What you return should be the lines of the data containing "fixed", each in full.
◇ ◇ ◇ ◇
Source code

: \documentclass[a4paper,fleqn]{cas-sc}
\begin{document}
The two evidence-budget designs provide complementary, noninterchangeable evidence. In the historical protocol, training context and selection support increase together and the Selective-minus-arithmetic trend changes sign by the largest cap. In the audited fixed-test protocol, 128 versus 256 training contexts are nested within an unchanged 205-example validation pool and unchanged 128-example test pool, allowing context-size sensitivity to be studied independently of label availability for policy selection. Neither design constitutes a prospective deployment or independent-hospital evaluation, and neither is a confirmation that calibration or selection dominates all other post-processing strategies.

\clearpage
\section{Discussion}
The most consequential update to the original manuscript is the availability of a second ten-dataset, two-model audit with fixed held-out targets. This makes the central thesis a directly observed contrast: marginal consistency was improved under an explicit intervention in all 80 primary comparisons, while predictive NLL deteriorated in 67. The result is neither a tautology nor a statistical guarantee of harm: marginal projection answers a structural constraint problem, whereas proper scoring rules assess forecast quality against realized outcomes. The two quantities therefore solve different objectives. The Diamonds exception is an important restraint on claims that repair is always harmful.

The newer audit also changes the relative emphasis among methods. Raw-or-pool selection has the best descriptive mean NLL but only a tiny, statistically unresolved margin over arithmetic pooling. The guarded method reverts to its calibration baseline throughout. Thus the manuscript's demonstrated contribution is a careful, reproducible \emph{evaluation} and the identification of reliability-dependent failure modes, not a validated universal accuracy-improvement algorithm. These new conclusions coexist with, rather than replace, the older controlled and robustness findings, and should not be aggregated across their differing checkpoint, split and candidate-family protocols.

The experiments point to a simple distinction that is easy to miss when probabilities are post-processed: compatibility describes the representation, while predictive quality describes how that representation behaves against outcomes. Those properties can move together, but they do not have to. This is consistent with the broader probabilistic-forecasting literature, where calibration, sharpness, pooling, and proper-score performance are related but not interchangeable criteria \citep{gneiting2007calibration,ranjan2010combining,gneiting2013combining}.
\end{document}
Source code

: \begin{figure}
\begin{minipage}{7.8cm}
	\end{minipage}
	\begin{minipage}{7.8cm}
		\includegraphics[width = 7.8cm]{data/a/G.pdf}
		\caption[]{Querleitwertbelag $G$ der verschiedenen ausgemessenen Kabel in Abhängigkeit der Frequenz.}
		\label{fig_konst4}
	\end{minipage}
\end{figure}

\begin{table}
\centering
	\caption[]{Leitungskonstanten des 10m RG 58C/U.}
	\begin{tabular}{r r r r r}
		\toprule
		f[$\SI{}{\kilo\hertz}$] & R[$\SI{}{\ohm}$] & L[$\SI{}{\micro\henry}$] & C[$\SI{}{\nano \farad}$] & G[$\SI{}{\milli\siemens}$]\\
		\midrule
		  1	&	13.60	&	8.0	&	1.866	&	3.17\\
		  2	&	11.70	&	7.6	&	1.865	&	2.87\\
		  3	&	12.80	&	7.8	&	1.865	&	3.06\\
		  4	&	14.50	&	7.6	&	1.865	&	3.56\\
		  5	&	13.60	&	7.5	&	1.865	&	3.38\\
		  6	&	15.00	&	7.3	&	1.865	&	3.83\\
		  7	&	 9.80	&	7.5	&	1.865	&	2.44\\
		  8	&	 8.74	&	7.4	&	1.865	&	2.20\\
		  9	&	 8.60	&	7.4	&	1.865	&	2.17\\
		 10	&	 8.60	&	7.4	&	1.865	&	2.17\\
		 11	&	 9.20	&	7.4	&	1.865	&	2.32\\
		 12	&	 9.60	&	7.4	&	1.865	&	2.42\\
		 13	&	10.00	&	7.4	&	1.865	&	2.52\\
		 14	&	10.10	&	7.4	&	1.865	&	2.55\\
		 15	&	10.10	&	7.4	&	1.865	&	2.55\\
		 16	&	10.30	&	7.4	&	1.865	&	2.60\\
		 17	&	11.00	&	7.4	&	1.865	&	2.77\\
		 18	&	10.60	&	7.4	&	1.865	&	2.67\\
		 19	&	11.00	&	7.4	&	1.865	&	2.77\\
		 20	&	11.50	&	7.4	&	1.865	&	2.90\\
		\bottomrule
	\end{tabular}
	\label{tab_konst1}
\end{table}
◇ ◇ ◇ ◇
▶ ANSWER SECTION
The two evidence-budget designs provide complementary, noninterchangeable evidence. In the historical protocol, training context and selection support increase together and the Selective-minus-arithmetic trend changes sign by the largest cap. In the audited fixed-test protocol, 128 versus 256 training contexts are nested within an unchanged 205-example validation pool and unchanged 128-example test pool, allowing context-size sensitivity to be studied independently of label availability for policy selection. Neither design constitutes a prospective deployment or independent-hospital evaluation, and neither is a confirmation that calibration or selection dominates all other post-processing strategies.
The most consequential update to the original manuscript is the availability of a second ten-dataset, two-model audit with fixed held-out targets. This makes the central thesis a directly observed contrast: marginal consistency was improved under an explicit intervention in all 80 primary comparisons, while predictive NLL deteriorated in 67. The result is neither a tautology nor a statistical guarantee of harm: marginal projection answers a structural constraint problem, whereas proper scoring rules assess forecast quality against realized outcomes. The two quantities therefore solve different objectives. The Diamonds exception is an important restraint on claims that repair is always harmful.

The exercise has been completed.